* **What needs to be done**
Restate the following records word for word without images.

Start of Records provided

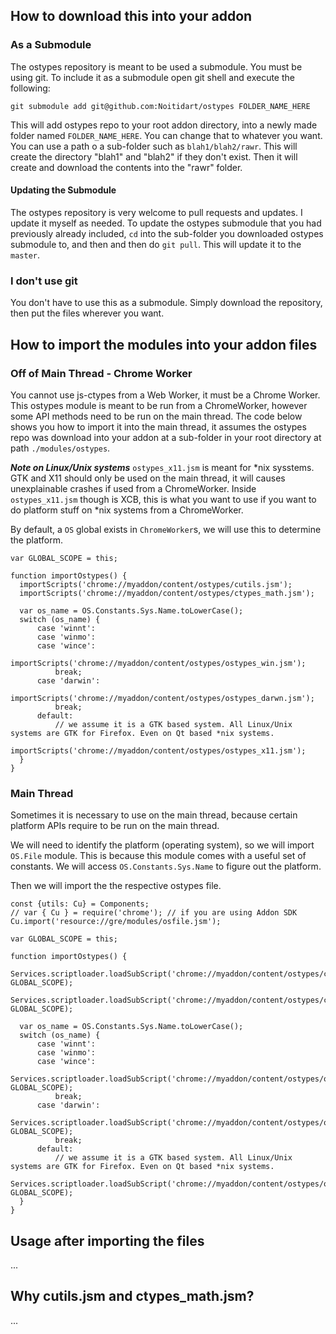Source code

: ## How to download this into your addon
### As a Submodule
The ostypes repository is meant to be used a submodule. You must be using git. To include it as a submodule open git shell and execute the following:

    git submodule add git@github.com:Noitidart/ostypes FOLDER_NAME_HERE

This will add ostypes repo to your root addon directory, into a newly made folder named `FOLDER_NAME_HERE`. You can change that to whatever you want. You can use a path o a sub-folder such as `blah1/blah2/rawr`. This will create the directory "blah1" and "blah2" if they don't exist. Then it will create and download the contents into the "rawr" folder.

#### Updating the Submodule
The ostypes repository is very welcome to pull requests and updates. I update it myself as needed. To update the ostypes submodule that you had previously already included, `cd` into the sub-folder you downloaded ostypes submodule to, and then and then do `git pull`. This will update it to the `master`.

### I don't use git
You don't have to use this as a submodule. Simply download the repository, then put the files wherever you want.

## How to import the modules into your addon files
### Off of Main Thread - Chrome Worker
You cannot use js-ctypes from a Web Worker, it must be a Chrome Worker. This ostypes module is meant to be run from a ChromeWorker, however some API methods need to be run on the main thread. The code below shows you how to import it into the main thread, it assumes the ostypes repo was download into your addon at a sub-folder in your root directory at path `./modules/ostypes`.

***Note on Linux/Unix systems*** `ostypes_x11.jsm` is meant for *nix sysstems. GTK and X11 should only be used on the main thread, it will causes unexplainable crashes if used from a ChromeWorker. Inside `ostypes_x11.jsm` though is XCB, this is what you want to use if you want to do platform stuff on *nix systems from a ChromeWorker.

By default, a `OS` global exists in `ChromeWorker`s, we will use this to determine the platform.

    var GLOBAL_SCOPE = this;
    
    function importOstypes() {
      importScripts('chrome://myaddon/content/ostypes/cutils.jsm');
      importScripts('chrome://myaddon/content/ostypes/ctypes_math.jsm');
      
      var os_name = OS.Constants.Sys.Name.toLowerCase();
      switch (os_name) {
          case 'winnt':
          case 'winmo':
          case 'wince':
                  importScripts('chrome://myaddon/content/ostypes/ostypes_win.jsm');
              break;
          case 'darwin':
                  importScripts('chrome://myaddon/content/ostypes/ostypes_darwn.jsm');
              break;
          default:
              // we assume it is a GTK based system. All Linux/Unix systems are GTK for Firefox. Even on Qt based *nix systems.
              importScripts('chrome://myaddon/content/ostypes/ostypes_x11.jsm');
      }
    }

### Main Thread
Sometimes it is necessary to use on the main thread, because certain platform APIs require to be run on the main thread.

We will need to identify the platform (operating system), so we will import `OS.File` module. This is because this module comes with a useful set of constants. We will access `OS.Constants.Sys.Name` to figure out the platform.

Then we will import the the respective ostypes file.

    const {utils: Cu} = Components;
    // var { Cu } = require('chrome'); // if you are using Addon SDK
    Cu.import('resource://gre/modules/osfile.jsm');
    
    var GLOBAL_SCOPE = this;
    
    function importOstypes() {
      Services.scriptloader.loadSubScript('chrome://myaddon/content/ostypes/cutils.jsm', GLOBAL_SCOPE);
      Services.scriptloader.loadSubScript('chrome://myaddon/content/ostypes/ctypes_math.jsm', GLOBAL_SCOPE);
      
      var os_name = OS.Constants.Sys.Name.toLowerCase();
      switch (os_name) {
          case 'winnt':
          case 'winmo':
          case 'wince':
                  Services.scriptloader.loadSubScript('chrome://myaddon/content/ostypes/ostypes_win.jsm', GLOBAL_SCOPE);
              break;
          case 'darwin':
                  Services.scriptloader.loadSubScript('chrome://myaddon/content/ostypes/ostypes_darwn.jsm', GLOBAL_SCOPE);
              break;
          default:
              // we assume it is a GTK based system. All Linux/Unix systems are GTK for Firefox. Even on Qt based *nix systems.
              Services.scriptloader.loadSubScript('chrome://myaddon/content/ostypes/ostypes_x11.jsm', GLOBAL_SCOPE);
      }
    }

## Usage after importing the files
...

## Why cutils.jsm and ctypes_math.jsm?
...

End of Records provided

* **Exercise response**
Source code

: ## How to download this into your addon
### As a Submodule
The ostypes repository is meant to be used a submodule. You must be using git. To include it as a submodule open git shell and execute the following:

    git submodule add git@github.com:Noitidart/ostypes FOLDER_NAME_HERE

This will add ostypes repo to your root addon directory, into a newly made folder named `FOLDER_NAME_HERE`. You can change that to whatever you want. You can use a path o a sub-folder such as `blah1/blah2/rawr`. This will create the directory "blah1" and "blah2" if they don't exist. Then it will create and download the contents into the "rawr" folder.

#### Updating the Submodule
The ostypes repository is very welcome to pull requests and updates. I update it myself as needed. To update the ostypes submodule that you had previously already included, `cd` into the sub-folder you downloaded ostypes submodule to, and then and then do `git pull`. This will update it to the `master`.

### I don't use git
You don't have to use this as a submodule. Simply download the repository, then put the files wherever you want.

## How to import the modules into your addon files
### Off of Main Thread - Chrome Worker
You cannot use js-ctypes from a Web Worker, it must be a Chrome Worker. This ostypes module is meant to be run from a ChromeWorker, however some API methods need to be run on the main thread. The code below shows you how to import it into the main thread, it assumes the ostypes repo was download into your addon at a sub-folder in your root directory at path `./modules/ostypes`.

***Note on Linux/Unix systems*** `ostypes_x11.jsm` is meant for *nix sysstems. GTK and X11 should only be used on the main thread, it will causes unexplainable crashes if used from a ChromeWorker. Inside `ostypes_x11.jsm` though is XCB, this is what you want to use if you want to do platform stuff on *nix systems from a ChromeWorker.

By default, a `OS` global exists in `ChromeWorker`s, we will use this to determine the platform.

    var GLOBAL_SCOPE = this;
    
    function importOstypes() {
      importScripts('chrome://myaddon/content/ostypes/cutils.jsm');
      importScripts('chrome://myaddon/content/ostypes/ctypes_math.jsm');
      
      var os_name = OS.Constants.Sys.Name.toLowerCase();
      switch (os_name) {
          case 'winnt':
          case 'winmo':
          case 'wince':
                  importScripts('chrome://myaddon/content/ostypes/ostypes_win.jsm');
              break;
          case 'darwin':
                  importScripts('chrome://myaddon/content/ostypes/ostypes_darwn.jsm');
              break;
          default:
              // we assume it is a GTK based system. All Linux/Unix systems are GTK for Firefox. Even on Qt based *nix systems.
              importScripts('chrome://myaddon/content/ostypes/ostypes_x11.jsm');
      }
    }

### Main Thread
Sometimes it is necessary to use on the main thread, because certain platform APIs require to be run on the main thread.

We will need to identify the platform (operating system), so we will import `OS.File` module. This is because this module comes with a useful set of constants. We will access `OS.Constants.Sys.Name` to figure out the platform.

Then we will import the the respective ostypes file.

    const {utils: Cu} = Components;
    // var { Cu } = require('chrome'); // if you are using Addon SDK
    Cu.import('resource://gre/modules/osfile.jsm');
    
    var GLOBAL_SCOPE = this;
    
    function importOstypes() {
      Services.scriptloader.loadSubScript('chrome://myaddon/content/ostypes/cutils.jsm', GLOBAL_SCOPE);
      Services.scriptloader.loadSubScript('chrome://myaddon/content/ostypes/ctypes_math.jsm', GLOBAL_SCOPE);
      
      var os_name = OS.Constants.Sys.Name.toLowerCase();
      switch (os_name) {
          case 'winnt':
          case 'winmo':
          case 'wince':
                  Services.scriptloader.loadSubScript('chrome://myaddon/content/ostypes/ostypes_win.jsm', GLOBAL_SCOPE);
              break;
          case 'darwin':
                  Services.scriptloader.loadSubScript('chrome://myaddon/content/ostypes/ostypes_darwn.jsm', GLOBAL_SCOPE);
              break;
          default:
              // we assume it is a GTK based system. All Linux/Unix systems are GTK for Firefox. Even on Qt based *nix systems.
              Services.scriptloader.loadSubScript('chrome://myaddon/content/ostypes/ostypes_x11.jsm', GLOBAL_SCOPE);
      }
    }

## Usage after importing the files
...

## Why cutils.jsm and ctypes_math.jsm?
...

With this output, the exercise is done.